Work required:
Give again, word for word, each line below starting at the one that contains "- Refactor with" and ending at the one that contains "- Successful compilation".
Dataset excerpts Block Start
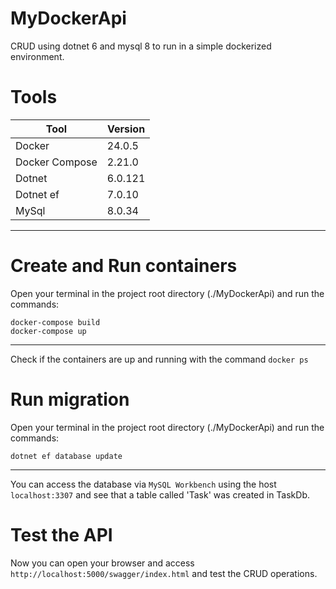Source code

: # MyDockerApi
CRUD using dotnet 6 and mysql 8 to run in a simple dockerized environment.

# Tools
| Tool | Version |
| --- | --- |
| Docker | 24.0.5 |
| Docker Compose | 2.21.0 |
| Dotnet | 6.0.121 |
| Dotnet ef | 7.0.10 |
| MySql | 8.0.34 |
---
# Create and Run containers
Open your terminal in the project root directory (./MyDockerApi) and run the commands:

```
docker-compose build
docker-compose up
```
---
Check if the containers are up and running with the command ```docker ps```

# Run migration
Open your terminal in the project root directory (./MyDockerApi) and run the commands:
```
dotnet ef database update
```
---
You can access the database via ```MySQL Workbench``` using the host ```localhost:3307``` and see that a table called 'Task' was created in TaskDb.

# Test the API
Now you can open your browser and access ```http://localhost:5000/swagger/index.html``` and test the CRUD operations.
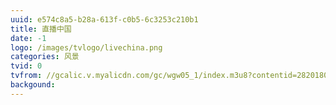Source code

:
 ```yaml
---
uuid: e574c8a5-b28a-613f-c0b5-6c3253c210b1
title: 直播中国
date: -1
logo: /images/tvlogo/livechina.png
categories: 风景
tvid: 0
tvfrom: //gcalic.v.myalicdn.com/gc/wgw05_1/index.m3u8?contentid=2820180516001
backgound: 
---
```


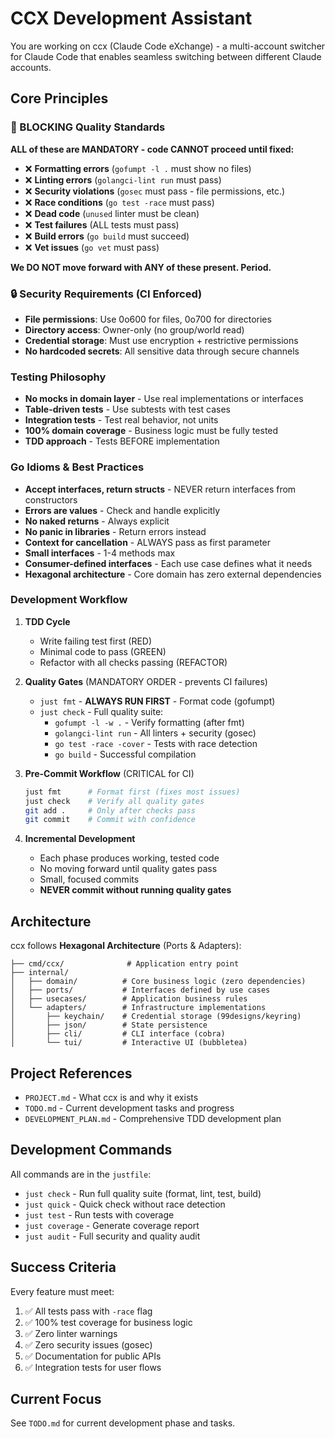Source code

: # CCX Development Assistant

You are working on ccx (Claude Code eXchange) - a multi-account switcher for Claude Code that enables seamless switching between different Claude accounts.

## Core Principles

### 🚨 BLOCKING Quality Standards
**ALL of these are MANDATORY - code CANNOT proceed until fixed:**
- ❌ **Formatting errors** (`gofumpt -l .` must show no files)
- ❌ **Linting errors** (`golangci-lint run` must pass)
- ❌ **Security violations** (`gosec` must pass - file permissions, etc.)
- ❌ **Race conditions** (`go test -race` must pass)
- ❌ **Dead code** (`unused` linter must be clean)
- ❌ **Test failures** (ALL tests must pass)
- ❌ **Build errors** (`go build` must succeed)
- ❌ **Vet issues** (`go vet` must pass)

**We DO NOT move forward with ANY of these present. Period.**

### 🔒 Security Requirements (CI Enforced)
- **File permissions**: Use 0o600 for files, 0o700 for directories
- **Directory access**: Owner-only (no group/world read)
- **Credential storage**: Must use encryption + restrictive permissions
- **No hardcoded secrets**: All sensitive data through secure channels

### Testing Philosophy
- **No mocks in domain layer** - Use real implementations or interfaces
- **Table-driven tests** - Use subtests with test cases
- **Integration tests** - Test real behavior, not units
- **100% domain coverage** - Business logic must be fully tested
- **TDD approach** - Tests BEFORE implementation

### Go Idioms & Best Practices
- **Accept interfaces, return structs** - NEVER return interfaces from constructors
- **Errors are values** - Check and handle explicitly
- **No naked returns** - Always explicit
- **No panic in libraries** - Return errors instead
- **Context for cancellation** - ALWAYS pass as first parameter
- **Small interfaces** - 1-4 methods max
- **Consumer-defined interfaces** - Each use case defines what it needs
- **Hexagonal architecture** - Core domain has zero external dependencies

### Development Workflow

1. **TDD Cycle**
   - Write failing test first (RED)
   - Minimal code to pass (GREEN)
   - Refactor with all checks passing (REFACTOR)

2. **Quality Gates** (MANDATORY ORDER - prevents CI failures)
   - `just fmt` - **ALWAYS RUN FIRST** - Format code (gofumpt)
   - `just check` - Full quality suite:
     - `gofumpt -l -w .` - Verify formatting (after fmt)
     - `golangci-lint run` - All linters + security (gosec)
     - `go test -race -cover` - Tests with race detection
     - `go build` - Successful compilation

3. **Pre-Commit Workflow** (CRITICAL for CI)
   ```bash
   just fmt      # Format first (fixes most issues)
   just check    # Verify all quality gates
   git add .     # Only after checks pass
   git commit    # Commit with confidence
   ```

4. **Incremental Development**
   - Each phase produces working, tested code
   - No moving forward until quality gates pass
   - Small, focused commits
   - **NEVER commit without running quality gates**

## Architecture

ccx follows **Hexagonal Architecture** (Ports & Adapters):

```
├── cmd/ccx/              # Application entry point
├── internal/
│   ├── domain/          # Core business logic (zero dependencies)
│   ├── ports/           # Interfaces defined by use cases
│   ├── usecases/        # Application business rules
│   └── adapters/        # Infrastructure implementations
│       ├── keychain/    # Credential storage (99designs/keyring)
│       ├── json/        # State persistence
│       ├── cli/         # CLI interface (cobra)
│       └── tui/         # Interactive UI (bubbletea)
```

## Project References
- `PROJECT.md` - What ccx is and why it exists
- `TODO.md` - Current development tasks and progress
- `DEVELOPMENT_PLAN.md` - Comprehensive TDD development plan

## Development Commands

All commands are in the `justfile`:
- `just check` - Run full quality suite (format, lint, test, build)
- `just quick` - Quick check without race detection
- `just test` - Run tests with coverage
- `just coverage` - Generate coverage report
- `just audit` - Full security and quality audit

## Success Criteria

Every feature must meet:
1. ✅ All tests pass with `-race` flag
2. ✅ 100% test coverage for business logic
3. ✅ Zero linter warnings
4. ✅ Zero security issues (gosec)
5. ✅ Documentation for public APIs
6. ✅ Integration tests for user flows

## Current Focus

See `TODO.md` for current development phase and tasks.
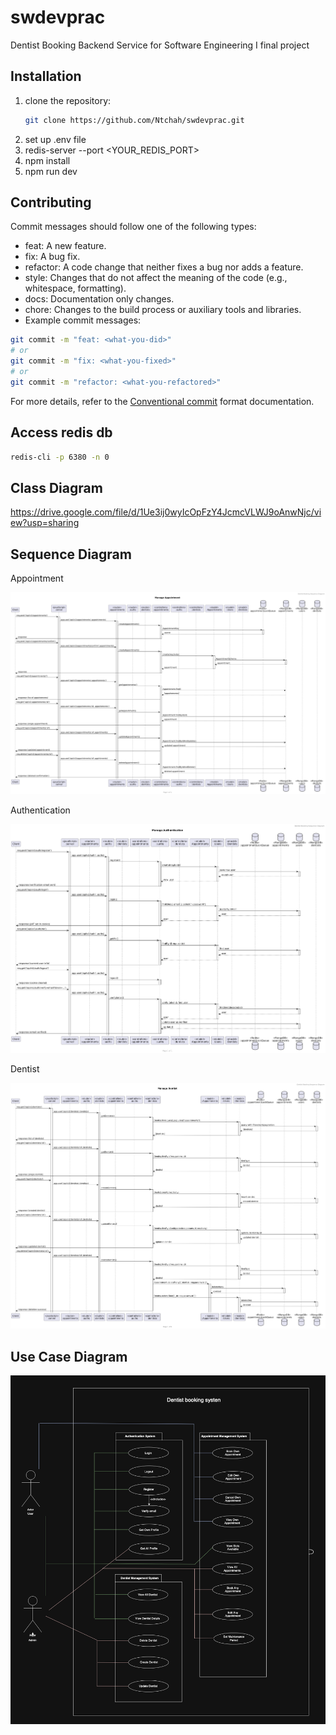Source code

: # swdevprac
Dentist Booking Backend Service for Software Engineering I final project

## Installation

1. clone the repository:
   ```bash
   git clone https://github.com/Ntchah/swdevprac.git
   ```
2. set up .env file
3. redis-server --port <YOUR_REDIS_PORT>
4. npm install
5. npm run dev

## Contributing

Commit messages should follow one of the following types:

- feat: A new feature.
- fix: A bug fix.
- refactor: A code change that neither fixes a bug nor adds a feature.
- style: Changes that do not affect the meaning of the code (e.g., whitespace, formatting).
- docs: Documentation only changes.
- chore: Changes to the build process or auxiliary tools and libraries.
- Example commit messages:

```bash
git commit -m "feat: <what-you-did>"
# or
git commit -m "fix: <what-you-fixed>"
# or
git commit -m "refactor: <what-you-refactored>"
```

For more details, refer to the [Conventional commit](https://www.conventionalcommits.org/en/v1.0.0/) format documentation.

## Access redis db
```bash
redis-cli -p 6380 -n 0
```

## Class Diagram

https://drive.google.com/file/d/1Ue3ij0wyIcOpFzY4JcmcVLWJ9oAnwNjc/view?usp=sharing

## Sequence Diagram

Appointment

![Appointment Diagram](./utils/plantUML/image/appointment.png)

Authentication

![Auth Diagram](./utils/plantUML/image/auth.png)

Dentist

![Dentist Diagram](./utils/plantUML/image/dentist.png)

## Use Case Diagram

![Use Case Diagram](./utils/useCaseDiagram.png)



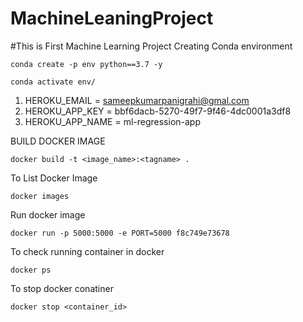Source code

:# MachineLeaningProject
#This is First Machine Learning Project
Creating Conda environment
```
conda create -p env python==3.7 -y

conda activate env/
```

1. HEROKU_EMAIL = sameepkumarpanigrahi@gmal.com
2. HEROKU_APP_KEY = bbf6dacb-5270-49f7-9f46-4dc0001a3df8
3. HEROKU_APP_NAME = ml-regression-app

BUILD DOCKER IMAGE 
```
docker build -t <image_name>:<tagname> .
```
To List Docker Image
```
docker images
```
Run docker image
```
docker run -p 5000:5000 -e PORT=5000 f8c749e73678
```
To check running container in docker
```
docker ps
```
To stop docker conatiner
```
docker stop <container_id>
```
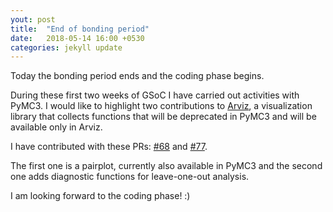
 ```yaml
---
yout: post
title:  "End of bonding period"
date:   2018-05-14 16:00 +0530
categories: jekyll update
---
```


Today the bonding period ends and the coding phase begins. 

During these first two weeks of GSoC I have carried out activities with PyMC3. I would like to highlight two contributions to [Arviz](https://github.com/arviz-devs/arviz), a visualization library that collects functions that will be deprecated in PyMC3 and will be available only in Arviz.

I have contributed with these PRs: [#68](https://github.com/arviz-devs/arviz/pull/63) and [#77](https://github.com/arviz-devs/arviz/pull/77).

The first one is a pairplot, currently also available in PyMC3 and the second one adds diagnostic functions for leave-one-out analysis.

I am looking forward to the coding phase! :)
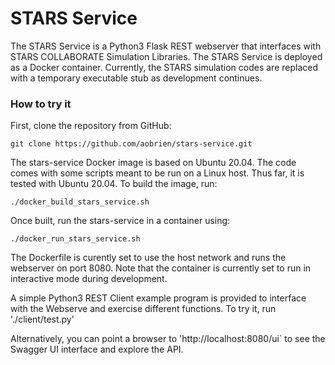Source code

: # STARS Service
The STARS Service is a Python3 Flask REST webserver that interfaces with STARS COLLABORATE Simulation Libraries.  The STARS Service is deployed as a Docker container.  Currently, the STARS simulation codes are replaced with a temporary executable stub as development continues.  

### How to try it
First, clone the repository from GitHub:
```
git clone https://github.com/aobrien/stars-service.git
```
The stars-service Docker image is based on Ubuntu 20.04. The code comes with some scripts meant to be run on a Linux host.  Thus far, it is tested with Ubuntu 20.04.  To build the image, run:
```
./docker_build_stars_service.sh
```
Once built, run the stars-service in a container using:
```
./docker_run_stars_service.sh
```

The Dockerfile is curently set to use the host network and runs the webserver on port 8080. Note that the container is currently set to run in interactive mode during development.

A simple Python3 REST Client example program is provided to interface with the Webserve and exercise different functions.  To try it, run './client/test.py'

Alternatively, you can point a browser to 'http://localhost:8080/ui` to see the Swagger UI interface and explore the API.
Dataset excerpts Block End
Solution below:
   - Refactor with all checks passing (REFACTOR)

2. **Quality Gates** (MANDATORY ORDER - prevents CI failures)
   - `just fmt` - **ALWAYS RUN FIRST** - Format code (gofumpt)
   - `just check` - Full quality suite:
     - `gofumpt -l -w .` - Verify formatting (after fmt)
     - `golangci-lint run` - All linters + security (gosec)
     - `go test -race -cover` - Tests with race detection
     - `go build` - Successful compilation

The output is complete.